• **Exercise description**: Below are some records; copy each line in them that contains "json".
*** Opening Materials provided ***
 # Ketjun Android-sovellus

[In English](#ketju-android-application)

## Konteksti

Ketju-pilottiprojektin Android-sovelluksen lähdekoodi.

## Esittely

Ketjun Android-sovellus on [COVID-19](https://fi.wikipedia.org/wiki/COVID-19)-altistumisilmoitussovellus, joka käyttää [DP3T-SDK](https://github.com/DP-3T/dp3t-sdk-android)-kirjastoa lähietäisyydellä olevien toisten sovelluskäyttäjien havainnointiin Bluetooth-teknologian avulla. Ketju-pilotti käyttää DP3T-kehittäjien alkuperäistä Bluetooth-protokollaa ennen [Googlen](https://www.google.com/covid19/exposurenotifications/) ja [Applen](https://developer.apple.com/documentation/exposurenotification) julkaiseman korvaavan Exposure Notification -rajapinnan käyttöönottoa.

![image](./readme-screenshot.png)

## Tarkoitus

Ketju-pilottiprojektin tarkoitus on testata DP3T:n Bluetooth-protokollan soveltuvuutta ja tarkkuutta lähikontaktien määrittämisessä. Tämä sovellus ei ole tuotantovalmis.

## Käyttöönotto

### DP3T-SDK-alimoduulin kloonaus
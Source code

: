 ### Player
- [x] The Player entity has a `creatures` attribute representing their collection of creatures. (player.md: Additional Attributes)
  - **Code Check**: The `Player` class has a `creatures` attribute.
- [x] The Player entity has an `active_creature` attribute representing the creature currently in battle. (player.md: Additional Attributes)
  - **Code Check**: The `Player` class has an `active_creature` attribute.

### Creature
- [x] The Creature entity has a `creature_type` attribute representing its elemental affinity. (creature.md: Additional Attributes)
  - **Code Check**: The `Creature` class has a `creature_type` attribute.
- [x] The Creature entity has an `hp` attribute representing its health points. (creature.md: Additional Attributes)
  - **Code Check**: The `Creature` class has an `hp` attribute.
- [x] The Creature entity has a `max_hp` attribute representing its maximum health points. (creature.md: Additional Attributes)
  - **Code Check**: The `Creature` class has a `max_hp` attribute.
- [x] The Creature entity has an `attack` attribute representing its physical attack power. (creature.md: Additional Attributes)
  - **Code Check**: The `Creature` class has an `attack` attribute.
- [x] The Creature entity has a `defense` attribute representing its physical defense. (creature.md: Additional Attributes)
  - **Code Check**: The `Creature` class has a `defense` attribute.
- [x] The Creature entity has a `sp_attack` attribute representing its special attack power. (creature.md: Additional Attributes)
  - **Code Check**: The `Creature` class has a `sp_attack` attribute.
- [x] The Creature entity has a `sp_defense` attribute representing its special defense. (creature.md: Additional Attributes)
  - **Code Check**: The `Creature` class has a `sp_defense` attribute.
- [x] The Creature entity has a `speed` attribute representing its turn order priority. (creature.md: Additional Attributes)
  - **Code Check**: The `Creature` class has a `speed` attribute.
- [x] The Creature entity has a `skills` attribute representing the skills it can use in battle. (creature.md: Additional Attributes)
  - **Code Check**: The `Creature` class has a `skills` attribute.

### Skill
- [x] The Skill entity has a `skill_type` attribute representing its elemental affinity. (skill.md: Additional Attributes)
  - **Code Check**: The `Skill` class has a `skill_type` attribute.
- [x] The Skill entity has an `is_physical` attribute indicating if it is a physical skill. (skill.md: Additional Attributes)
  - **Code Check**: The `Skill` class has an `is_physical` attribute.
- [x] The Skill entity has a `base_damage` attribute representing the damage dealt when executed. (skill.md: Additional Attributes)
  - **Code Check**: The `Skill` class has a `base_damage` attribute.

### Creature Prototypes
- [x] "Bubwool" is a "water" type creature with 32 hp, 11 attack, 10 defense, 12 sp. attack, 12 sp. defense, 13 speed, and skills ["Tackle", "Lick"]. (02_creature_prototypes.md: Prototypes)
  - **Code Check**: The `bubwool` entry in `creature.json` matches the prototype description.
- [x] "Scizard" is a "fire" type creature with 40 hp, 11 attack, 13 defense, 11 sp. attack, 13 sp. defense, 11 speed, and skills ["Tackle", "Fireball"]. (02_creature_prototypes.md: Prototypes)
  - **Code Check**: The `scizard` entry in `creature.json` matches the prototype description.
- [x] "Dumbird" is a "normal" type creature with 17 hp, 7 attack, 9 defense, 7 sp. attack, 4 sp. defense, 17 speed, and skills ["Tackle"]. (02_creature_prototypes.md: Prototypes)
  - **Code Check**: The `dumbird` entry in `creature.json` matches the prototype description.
*** Closing Materials provided ***
• **Exercise solution**:
  - **Code Check**: The `bubwool` entry in `creature.json` matches the prototype description.
  - **Code Check**: The `scizard` entry in `creature.json` matches the prototype description.
  - **Code Check**: The `dumbird` entry in `creature.json` matches the prototype description.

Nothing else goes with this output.